With that being said, which would be the better sports field presidential candidate?

I haven’t heard either Hillary Clinton or Donald Trump articulate their stances on sports field management and the athletic field industry. I’m hoping we’ll get a few questions answered in the debates — but I’m not holding my breath.

It seems to some, we’re facing yet another “lesser of two evils” choice when it comes to picking a president. So as an alternative, I give you another choice: Candidate Turf. Sure, he’s a long shot, but why not vote for your interests with a write-in vote?

Should he win the presidential election, Candidate Turf promises to put together on his first day in office a team of tough, smart scientists to quickly answer with certainty the question that has beleaguered us for two generations: Which is better, natural grass or synthetic turf? “We will get answers very quickly,” he assures the nation.

Candidate Turf will nominate and get confirmed justices of the Supreme Court that will affirm everyone’s right to access a quality sports field under our unalienable rights to “life, liberty and the pursuit of happiness.”

He’ll then work with Congress to pass the key tenants of his Great American Sports Field legislation, which calls for an end to field shortages that have plagued our great nation. This is not a new idea. History barely remembers when President Theodore Roosevelt initially marshalled a similar bill back in 1901. Roosevelt’s National Ball Parks bill passed easily in the House, yet one small but key change in committee effectively gutted the bill before it came out of the Senate. A freshman senator from Wyoming accidentally burnt out the word “Ball” with his cigar and the bill came out as the National Parks bill. Oh, well, at least we got Yosemite and Yellowstone out of it.

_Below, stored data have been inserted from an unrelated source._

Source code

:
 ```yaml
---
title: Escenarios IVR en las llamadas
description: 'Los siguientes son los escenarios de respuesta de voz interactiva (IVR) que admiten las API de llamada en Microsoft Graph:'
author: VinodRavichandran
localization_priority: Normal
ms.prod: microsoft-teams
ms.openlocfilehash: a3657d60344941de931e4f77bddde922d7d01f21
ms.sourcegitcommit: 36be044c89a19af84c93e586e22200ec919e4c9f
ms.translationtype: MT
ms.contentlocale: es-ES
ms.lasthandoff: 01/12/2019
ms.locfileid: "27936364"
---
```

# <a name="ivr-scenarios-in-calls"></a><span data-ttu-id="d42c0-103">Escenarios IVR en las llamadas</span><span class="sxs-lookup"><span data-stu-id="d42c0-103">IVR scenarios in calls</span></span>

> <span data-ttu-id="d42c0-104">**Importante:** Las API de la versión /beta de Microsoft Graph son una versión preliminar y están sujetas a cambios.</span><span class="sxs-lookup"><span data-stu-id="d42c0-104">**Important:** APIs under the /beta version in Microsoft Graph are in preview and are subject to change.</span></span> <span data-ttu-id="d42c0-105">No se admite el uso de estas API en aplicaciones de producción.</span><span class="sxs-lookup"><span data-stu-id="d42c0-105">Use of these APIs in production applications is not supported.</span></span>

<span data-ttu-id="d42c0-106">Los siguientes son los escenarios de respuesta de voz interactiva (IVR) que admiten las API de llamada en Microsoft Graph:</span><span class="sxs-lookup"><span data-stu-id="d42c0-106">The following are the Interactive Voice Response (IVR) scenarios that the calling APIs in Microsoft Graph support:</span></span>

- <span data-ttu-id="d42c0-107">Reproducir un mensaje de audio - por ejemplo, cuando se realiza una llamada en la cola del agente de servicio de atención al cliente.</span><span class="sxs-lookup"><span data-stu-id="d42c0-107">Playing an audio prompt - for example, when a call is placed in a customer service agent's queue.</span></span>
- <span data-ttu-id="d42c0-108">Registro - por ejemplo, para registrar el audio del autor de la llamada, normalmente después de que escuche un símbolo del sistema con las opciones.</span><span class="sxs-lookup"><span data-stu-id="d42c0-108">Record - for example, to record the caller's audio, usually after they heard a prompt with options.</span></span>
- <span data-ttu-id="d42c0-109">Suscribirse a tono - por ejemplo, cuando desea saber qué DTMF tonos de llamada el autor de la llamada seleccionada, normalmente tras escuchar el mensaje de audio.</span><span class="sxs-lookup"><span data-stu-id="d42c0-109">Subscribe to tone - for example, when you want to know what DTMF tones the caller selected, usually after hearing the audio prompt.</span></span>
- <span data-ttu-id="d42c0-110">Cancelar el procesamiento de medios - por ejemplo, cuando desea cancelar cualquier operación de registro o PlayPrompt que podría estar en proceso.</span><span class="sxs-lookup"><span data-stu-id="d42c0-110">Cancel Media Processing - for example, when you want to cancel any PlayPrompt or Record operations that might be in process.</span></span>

A man of the groundskeepers, Candidate Turf promises to close the ever-growing “event gap” in which sports fields are being used more than ever for sporting and non-sporting events, but the carrying capacity of the field (or the turf team) has not kept pace. “If they are going to grind your field with events, you should at least see some of that revenue come back to your field operation!” Turf barks out to thunderous applause at his rallies. “I’ll bring back that revenue to the field!” he roars to chants of “Mow, baby, mow!”

Do you ever find yourself pulling a tarp over your field in a torrential rainstorm and wind? Candidate Turf feels your pain. He grew up on a small, independent field cover team in tornado alley, and he’s going to fight for you and your tarp crew. “In a great and wealthy country such as ours, no one should have to work in these types of conditions. On my first day in the Oval Office, I will sign an executive order making our National Guard available to help deploy field covers anywhere and anytime in this great nation.” But Turf won’t stop there. “I’m going to build a great and beautiful wind-wall around our ballparks, and I’ll tell you another thing, Mother Nature is going to pay for it, every penny!”

Candidate Turf promises to dust off the “Stadium Leave Act” that President Obama espoused but never really advanced. Amongst the provisions of this transformative piece of legislation, groundskeepers would be kept to 40 hours per week and get at least two days off per week, with at least one day off each weekend. Also, no more sporting events on national holidays, as turf managers have families, too. “Let ’em watch “Hogan’s Heroes” reruns on Thanksgiving!” Turf exclaims. “I’m not working and neither should the heart and soul of our country, the great American sports field manager!”

Of course, Candidate Turf rarely speaks about how he’ll pay for all of this, at most he grumbles something about a “Cleat Tax on the 1 percent.”

So I implore you, my fellow sports field managers: Write in your vote for Candidate Turf and get on board with the Morning in the Ballpark Party!